Output head	Final `nn.Linear`	Produces logits or regression outputs.

Implementation Notes

The default MLPConfig uses layer_sizes=[256, 128, 32] and dropout=0.2. The model does not require embeddings, so it works well with standard numerical preprocessing and integer/one-hot categorical preprocessing.
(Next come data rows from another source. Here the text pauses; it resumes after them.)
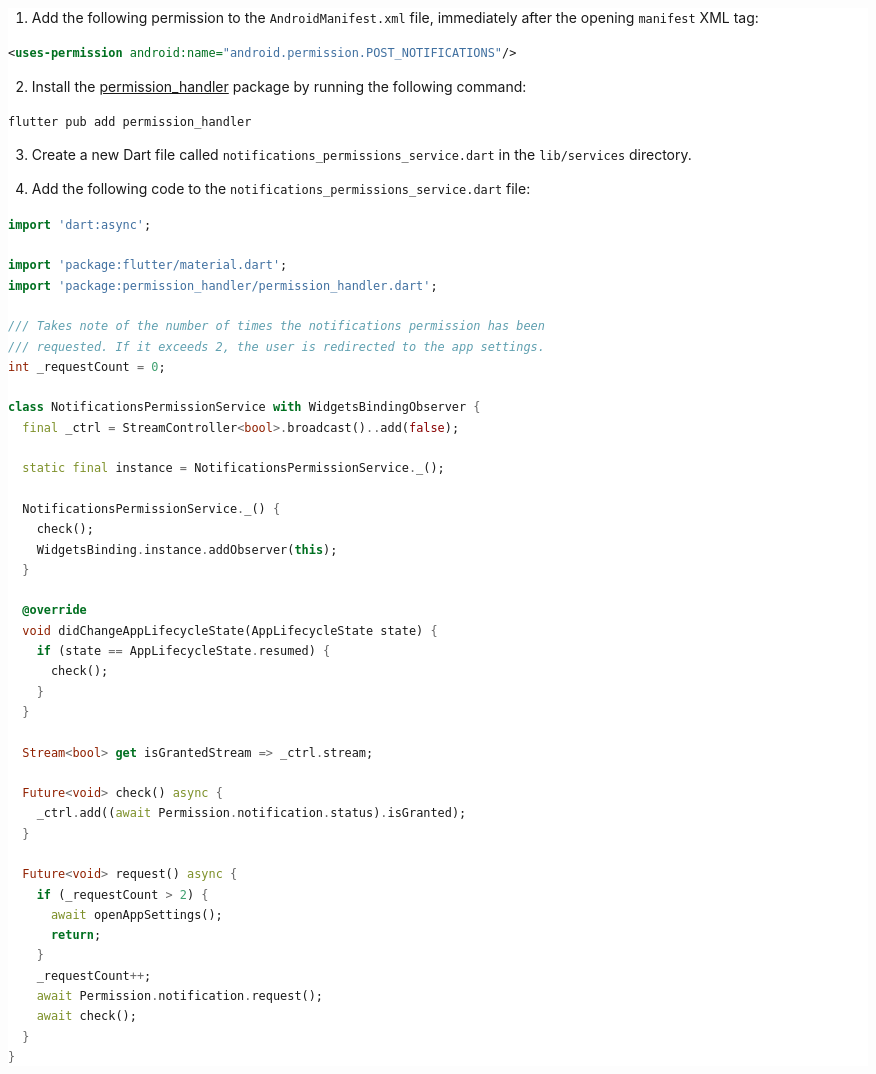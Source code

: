 1. Add the following permission to the `AndroidManifest.xml` file, immediately after the opening `manifest` XML tag:

```xml
<uses-permission android:name="android.permission.POST_NOTIFICATIONS"/>
```

2. Install the [permission_handler](https://pub.dev/packages/permission_handler) package by running the following command:

```bash
flutter pub add permission_handler
```

3. Create a new Dart file called `notifications_permissions_service.dart` in the `lib/services` directory.

4. Add the following code to the `notifications_permissions_service.dart` file:

```dart
import 'dart:async';

import 'package:flutter/material.dart';
import 'package:permission_handler/permission_handler.dart';

/// Takes note of the number of times the notifications permission has been
/// requested. If it exceeds 2, the user is redirected to the app settings.
int _requestCount = 0;

class NotificationsPermissionService with WidgetsBindingObserver {
  final _ctrl = StreamController<bool>.broadcast()..add(false);

  static final instance = NotificationsPermissionService._();

  NotificationsPermissionService._() {
    check();
    WidgetsBinding.instance.addObserver(this);
  }

  @override
  void didChangeAppLifecycleState(AppLifecycleState state) {
    if (state == AppLifecycleState.resumed) {
      check();
    }
  }

  Stream<bool> get isGrantedStream => _ctrl.stream;

  Future<void> check() async {
    _ctrl.add((await Permission.notification.status).isGranted);
  }

  Future<void> request() async {
    if (_requestCount > 2) {
      await openAppSettings();
      return;
    }
    _requestCount++;
    await Permission.notification.request();
    await check();
  }
}
```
use_glu=True changes the hidden representation width because PyTorch nn.GLU halves the selected dimension. Use it only after checking layer dimensions, or prefer the default activation path for baseline experiments.

Practical Config

from deeptab.configs import MLPConfig, PreprocessingConfig, TrainerConfig
from deeptab.models import MLPClassifier

model = MLPClassifier(
    model_config=MLPConfig(
        layer_sizes=[256, 128, 32],
        dropout=0.2,
        skip_connections=False,
    ),
    preprocessing_config=PreprocessingConfig(numerical_preprocessing="standard"),
    trainer_config=TrainerConfig(lr=1e-3, batch_size=256, max_epochs=100),
    random_state=101,
)

Key settings:

Setting	Typical range	Effect
`layer_sizes`	`[128, 64]` to `[512, 256, 128]`	Main capacity control.
`dropout`	`0.0` to `0.5`	Regularization; increase on small/noisy data.
`use_embeddings`	`False` or `True`	Enables feature token embeddings before flattening.
`d_model`	`16` to `128`	Embedding width when embeddings are used.
`batch_norm`, `layer_norm`	`False` or `True`	Try when optimization is unstable.

When To Use

Use MLP when you need a fast sanity check, a strong non-attention baseline, or a low-latency model. It is also a useful ablation target for evaluating whether a more complex architecture is actually adding value.

Avoid treating it as a weak baseline. Many tabular benchmarks show that tuned MLP/ResNet-style models can be difficult to beat without careful preprocessing and hyperparameter search.

References

Gorishniy et al., Revisiting Deep Learning Models for Tabular Data.
Shwartz-Ziv and Armon, Tabular Data: Deep Learning is Not All You Need.